Though I have a question: in order to calculate C you need a way to attribute proposal and ground truth. It's trivial in case when there's only one instance of each class in the image.
But how does it work, when you're working with a set of same-class object? For example detecting each car in traffic.
Suprised to see this here since YOLO has been out for a while now. Shameless plug, I wrote an article on how to use use transfer learning on your custom dataset with the pretrained weights [1]. One of the downside of YOLO is that it uses his own deep learning library darknet. I find that the Tensorflow port dark flow easier to use but it haven't seen a v3 port yet.
There is a pytorch port from Ultralytics (https://github.com/ultralytics/yolov3). Nobody seems to have figured out how to achieve the training performance of darknet though, which is entirely uncommented C. The source is all there, but the loss function changed between v2 and v3, and its not documented in the paper. I think it's been fixed in that pytorch port now though. The only frustrating thing is that every commit in the repo is called update...
Alternatively... you can train in darknet and then run inference in another framework of choice.

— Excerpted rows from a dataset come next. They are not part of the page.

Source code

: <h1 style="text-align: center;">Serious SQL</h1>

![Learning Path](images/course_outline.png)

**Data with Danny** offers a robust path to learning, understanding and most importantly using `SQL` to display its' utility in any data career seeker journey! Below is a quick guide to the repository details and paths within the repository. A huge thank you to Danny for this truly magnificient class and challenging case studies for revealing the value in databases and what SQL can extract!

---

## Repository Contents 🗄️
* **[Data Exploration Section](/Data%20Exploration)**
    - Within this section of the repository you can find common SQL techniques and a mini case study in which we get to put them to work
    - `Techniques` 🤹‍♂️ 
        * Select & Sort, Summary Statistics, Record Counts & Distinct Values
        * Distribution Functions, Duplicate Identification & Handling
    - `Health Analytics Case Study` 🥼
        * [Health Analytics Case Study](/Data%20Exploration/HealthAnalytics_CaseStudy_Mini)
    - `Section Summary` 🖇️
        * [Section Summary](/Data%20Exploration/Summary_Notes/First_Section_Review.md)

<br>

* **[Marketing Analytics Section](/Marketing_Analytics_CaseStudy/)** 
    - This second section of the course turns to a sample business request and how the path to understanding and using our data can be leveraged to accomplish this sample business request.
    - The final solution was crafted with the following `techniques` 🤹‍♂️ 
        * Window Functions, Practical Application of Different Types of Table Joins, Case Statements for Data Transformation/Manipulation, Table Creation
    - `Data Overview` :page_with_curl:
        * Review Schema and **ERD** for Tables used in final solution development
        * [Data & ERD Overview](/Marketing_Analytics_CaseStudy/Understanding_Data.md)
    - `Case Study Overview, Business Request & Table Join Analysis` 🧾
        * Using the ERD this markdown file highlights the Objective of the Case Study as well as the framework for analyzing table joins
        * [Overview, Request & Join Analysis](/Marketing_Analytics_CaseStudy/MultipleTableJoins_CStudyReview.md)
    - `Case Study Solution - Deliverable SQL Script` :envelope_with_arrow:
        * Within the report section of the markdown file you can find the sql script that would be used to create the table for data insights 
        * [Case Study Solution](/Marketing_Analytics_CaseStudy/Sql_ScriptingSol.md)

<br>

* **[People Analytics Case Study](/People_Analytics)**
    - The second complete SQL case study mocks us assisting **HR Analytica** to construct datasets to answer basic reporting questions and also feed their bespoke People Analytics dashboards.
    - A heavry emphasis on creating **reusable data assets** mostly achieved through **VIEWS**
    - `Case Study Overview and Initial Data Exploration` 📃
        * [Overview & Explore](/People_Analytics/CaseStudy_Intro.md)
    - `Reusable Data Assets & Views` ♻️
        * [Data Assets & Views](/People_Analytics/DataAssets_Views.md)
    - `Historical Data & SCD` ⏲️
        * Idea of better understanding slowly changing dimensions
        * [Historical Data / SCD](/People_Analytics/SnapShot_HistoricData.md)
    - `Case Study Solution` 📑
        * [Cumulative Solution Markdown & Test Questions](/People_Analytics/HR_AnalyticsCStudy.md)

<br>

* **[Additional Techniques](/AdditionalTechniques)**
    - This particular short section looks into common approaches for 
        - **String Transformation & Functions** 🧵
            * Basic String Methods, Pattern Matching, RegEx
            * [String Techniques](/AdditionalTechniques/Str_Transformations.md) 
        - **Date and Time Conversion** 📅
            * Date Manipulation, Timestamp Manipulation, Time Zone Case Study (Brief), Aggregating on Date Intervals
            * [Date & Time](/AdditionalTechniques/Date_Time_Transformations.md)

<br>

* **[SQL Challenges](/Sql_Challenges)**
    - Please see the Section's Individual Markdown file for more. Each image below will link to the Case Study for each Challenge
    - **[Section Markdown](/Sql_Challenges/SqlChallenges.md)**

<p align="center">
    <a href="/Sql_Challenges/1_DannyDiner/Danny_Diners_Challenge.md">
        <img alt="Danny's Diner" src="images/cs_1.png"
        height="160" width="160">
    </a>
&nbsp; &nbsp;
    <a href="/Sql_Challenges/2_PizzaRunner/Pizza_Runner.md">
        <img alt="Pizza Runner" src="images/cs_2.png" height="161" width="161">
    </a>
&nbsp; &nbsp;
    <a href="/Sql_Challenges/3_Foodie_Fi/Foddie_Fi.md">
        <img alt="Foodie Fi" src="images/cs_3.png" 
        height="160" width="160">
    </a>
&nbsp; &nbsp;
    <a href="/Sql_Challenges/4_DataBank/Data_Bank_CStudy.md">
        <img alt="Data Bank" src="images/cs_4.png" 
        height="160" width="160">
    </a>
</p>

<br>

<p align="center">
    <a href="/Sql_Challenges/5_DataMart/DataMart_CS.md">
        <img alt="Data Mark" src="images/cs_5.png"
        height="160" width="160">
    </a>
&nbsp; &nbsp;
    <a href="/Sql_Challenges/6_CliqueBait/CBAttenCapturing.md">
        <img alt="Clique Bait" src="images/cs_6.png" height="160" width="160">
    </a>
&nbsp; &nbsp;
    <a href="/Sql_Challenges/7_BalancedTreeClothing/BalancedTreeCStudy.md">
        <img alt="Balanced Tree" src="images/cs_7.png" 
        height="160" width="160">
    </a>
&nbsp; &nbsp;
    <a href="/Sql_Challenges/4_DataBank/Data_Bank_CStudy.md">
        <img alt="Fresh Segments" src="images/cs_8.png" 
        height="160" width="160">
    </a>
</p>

Yeah, I don't remember where I read it but it took them a couple weeks to train the model from scratch. I tried training my own weights by scratch it was practically impossible using a Tesla K80. But it's pleasantly surprising how good the transfer learning results are on a custom data set. You can get some "state of the art" results when you train for a couple hours. It's really impressive how he came up with YOLO and wrote his own deep learning library from scratch.
Thank you for the links! I'm going to check both out. I want to see if the PyTorch port works with the new deployment feature from 1.0.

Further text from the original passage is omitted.